In 1956, when John Lewis was a boy of 16 in Troy, Alabama, he went downtown with his brothers and sisters and cousins to the Pike County Public Library to get library cards. When they got there, the librarian told them that the library was for whites only, not for “coloreds.” He never returned to that library until July 5, 1998, when he went to sign his new book Walking with the Wind: A Memoir of the Movement. He was warmly welcomed by an audience both black and white, and the library staff belatedly presented him with a library card.
That was only one of many stories US Congressman John Lewis (D–Ga.) told a packed room of librarians during his Auditorium Speaker Series speech on Saturday afternoon. His deep, sonorous voice scarcely needed a microphone as he recounted his early years in the Civil Rights Movement—as one of the original Freedom Riders in 1960, as the last remaining speaker from the historic March on Washington in 1963, and as one of 600 marchers on the Edmund Pettus Bridge in Selma, Alabama, on Bloody Sunday in 1965 when he was beaten severely by state troopers.
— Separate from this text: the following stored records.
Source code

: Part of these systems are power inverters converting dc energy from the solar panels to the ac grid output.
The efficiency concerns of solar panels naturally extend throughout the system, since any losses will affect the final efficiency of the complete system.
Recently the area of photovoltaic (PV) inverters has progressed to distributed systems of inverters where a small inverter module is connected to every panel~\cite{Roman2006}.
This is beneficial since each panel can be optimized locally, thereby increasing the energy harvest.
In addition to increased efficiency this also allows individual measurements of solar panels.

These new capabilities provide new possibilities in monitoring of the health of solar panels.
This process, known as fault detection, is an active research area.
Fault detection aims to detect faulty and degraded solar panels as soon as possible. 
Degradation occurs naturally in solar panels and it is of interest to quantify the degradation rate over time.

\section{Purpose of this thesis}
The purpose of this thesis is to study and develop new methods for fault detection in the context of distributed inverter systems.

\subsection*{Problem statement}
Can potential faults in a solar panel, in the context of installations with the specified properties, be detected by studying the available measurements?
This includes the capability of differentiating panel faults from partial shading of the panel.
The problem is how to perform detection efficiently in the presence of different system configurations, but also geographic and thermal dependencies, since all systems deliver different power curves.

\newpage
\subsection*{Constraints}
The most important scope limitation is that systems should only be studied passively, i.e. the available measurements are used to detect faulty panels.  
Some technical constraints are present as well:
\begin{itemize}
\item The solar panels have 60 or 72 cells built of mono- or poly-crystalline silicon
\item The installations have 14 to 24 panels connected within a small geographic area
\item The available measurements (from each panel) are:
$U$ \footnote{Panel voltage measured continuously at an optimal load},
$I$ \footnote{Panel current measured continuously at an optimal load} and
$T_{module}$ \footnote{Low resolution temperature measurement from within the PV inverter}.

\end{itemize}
Now Lewis has written a graphic novel about his experiences, with the help of his technology policy aide Andrew Aydin and illustrator Nate Powell. Called March, it is both an autobiography and a tribute to a generation of young people who were so moved by injustice that they had to “speak up and speak out, fight the good fight as one people, one family, all living in the same American house.”
Book One of March will be published August 13 by Top Shelf Productions and will be followed by two sequels to complete the trilogy.
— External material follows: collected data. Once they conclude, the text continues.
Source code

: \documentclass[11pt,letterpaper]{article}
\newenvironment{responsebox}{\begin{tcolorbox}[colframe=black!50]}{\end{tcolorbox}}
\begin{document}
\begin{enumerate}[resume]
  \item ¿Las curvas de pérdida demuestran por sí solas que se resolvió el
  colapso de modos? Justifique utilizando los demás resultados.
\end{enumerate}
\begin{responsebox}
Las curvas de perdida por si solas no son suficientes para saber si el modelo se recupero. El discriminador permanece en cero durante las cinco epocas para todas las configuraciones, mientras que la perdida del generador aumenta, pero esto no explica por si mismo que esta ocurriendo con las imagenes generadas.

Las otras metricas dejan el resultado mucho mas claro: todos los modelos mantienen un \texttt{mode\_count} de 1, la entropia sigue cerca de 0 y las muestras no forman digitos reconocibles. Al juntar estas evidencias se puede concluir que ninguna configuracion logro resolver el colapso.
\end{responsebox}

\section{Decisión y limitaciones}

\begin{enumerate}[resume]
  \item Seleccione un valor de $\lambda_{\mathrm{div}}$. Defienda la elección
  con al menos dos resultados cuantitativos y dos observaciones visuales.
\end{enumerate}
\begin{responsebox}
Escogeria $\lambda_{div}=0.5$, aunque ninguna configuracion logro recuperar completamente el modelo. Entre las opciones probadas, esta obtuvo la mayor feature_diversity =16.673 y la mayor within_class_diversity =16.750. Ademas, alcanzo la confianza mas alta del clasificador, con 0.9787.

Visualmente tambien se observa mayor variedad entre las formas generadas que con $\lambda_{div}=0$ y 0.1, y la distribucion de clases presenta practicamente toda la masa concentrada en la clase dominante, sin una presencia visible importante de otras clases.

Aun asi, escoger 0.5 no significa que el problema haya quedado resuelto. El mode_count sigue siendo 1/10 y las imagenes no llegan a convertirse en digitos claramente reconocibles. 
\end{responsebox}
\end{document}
Lewis noted that shortly after Bloody Sunday, President Lyndon B. Johnson signed into law the Voting Rights Act of 1965, which prohibited states from imposing qualifications or prerequisites on American citizens before they could vote. He said that at the time, some jurisdictions made African Americans count the bubbles on a bar of soap or estimate the number of jelly beans in a jar.
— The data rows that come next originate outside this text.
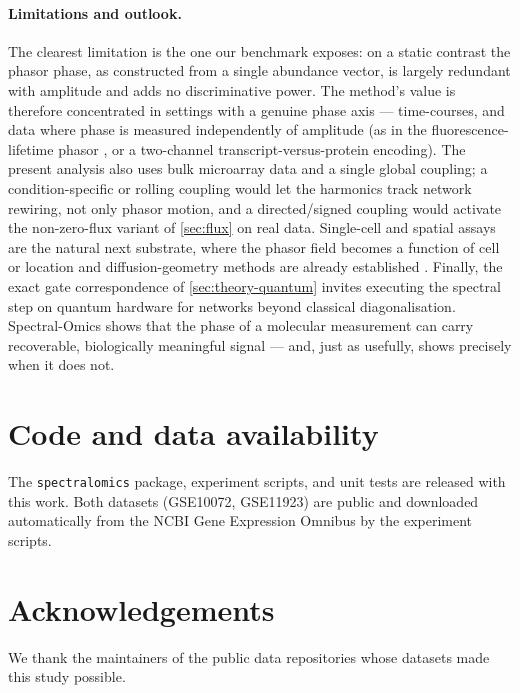 \documentclass[preprint,12pt,amsmath,amssymb,superscriptaddress,floatfix]{revtex4-2}
\theoremstyle{definition}
\theoremstyle{plain}
\begin{document}
\paragraph{Limitations and outlook.}
The clearest limitation is the one our benchmark exposes: on a static contrast the
phasor phase, as constructed from a single abundance vector, is largely redundant
with amplitude and adds no discriminative power. The method's value is therefore
concentrated in settings with a genuine phase axis --- time-courses, and data
where phase is measured independently of amplitude (as in the fluorescence-lifetime
phasor \citep{digman2008phasor}, or a two-channel transcript-versus-protein
encoding). The present analysis also uses bulk microarray data and a single global
coupling; a condition-specific or rolling coupling would let the harmonics track
network rewiring, not only phasor motion, and a directed/signed coupling would
activate the non-zero-flux variant of \cref{sec:flux} on real data. Single-cell and
spatial assays are the natural next substrate, where the phasor field becomes a
function of cell or location and diffusion-geometry methods are already established
\citep{haghverdi2015diffusion}. Finally, the exact gate correspondence of
\cref{sec:theory-quantum} invites executing the spectral step on quantum hardware
for networks beyond classical diagonalisation. Spectral-Omics shows that the phase
of a molecular measurement can carry recoverable, biologically meaningful signal
--- and, just as usefully, shows precisely when it does not.

\section*{Code and data availability}
The \texttt{spectralomics} package, experiment scripts, and unit tests are
released with this work. Both datasets (GSE10072, GSE11923) are public and
downloaded automatically from the NCBI Gene Expression Omnibus
\citep{edgar2002geo} by the experiment scripts.

\section*{Acknowledgements}
We thank the maintainers of the public data repositories whose datasets made
this study possible.



\end{document}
After the session, an audience member asked him how he felt about the fact that four days earlier the Supreme Court had ruled one section of the act unconstitutional. Lewis answered, “I feel somewhat sorry for them. These guys never stood in line to take a literacy test. They have never been beaten and jailed. I tried to say to them, ‘Come walk in my shoes.’”
Lewis pointed out that one reason why Barack Obama won the presidency in 2008 was because of the Voting Rights Act. “There is much fear out there in the land that we are losing control,” he said. “There are calls to ‘Take our country back.’ But back where? I want to go forward.”
Lewis hopes his book will remind Americans to “be hopeful, be optimistic that we can make something happen.” When he was in school, teachers told him to keep out of the way. “But for 53 years I have been getting in the way,” he said. “It is a nonviolent revolution of values and ideas, a way of peace and nonviolence.”